Canone Rai, torna l’ipotesi aumento: “Pochi 90 euro, è il più basso in Europa”

Canone Rai, per l'ad Fuortes si tratta di una "risorsa incongrua rispetto agli obblighi e alle attività dell'azienda"

Il canone Rai è pari a 90 euro l’anno, troppo poco rispetto agli obblighi e alle attività che la Rai è tenuta a svolgere.

Lo ha dichiarato l’Ad Carlo Fuortes, dichiarando che ”il “valore unitario” del canone in Italia “è strutturalmente, come ben noto, il più basso in tutta Europa: 90 euro. Una somma distante da quelle degli altri Paesi al punto da rendere quasi irrilevante la compresenza compensativa, per Rai, della fonte integrativa degli introiti costituita dalla raccolta pubblicitaria”.

Canone Rai in bolletta, quanto costa

Oggi il canone Rai pesa 9 euro al mese per 10 mesi sui conti dell’elettricità. Di questi 90 euro, la Rai riceve soltanto 74 euro, in quanto lo Stato trattiene una percentuale di gettito. Troppo pochi, secondo alcuni, per continuare ad offrire un servizio di qualità e nel rispetto degli obblighi che la stessa Rai è tenuta a svolgere.

Prima della riforma Renzi, costava agli italiani 113 euro all’anno. La proposta di inserirlo nella bolletta elettrica era stata voluta appunto dal governo Renzi nel 2015 attraverso la legge di Stabilità per fermare l’evasione dell’imposta per la tv pubblica, che allora in pochi pagavano davvero.

Canone Rai, quanto costa in Europa

Si torna dunque a parlare di aumento del canone Rai per adeguarlo all’Europa, dove la cifra è più alta. In Svizzera e Austria, l’importo unitario è superiore o pari a 300 euro; in Germania e Gran Bretagna è pari rispettivamente a 220 e a 185 euro; in Francia il canone ammonta a 138 euro, oltre il 50% in più rispetto all’Italia.
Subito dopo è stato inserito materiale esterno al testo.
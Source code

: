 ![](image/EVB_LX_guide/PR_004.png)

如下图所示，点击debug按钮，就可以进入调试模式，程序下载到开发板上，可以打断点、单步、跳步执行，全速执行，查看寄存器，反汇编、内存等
Canone Rai, una risorsa incongrua

“Se, in aggiunta, si considerano le varie trattenute (tassa concessione governativa, Iva e Fondo per il pluralismo e l’innovazione – ha detto Fuortes- per effetto dell’ultima riforma, efficace dal 2021), dei 90 euro unitari Rai ne percepisce solo l’86 per cento, mentre negli altri Paesi (Regno Unito, Germania, Francia) i gestori del servizio pubblico percentuali comprese tra il 96 e il 98 per cento, quindi la quasi totalità. Il canone, quindi, è una risorsa incongrua rispetto agli obblighi e alle attività che la Rai svolge ed è tenuta a svolgere come certificato anche dalla Contabilità separata, l’adempimento imposto all’Azienda proprio per attestare il costo complessivo del servizio pubblico e fornire alle autorità competenti lo strumento indispensabile per consentire di assicurarne la piena copertura da parte appunto delle risorse pubbliche”.

“Va dunque riconosciuto che, oltre ad essere incongrue, le risorse da canone sono anche molto incerte, caratteristica che rende particolarmente complessa l’attività di pianificazione, specie in ottica pluriennale e specie in un contesto di forte evoluzione, in mondo in cui è di fatto bandita la continuità”, ha concluso.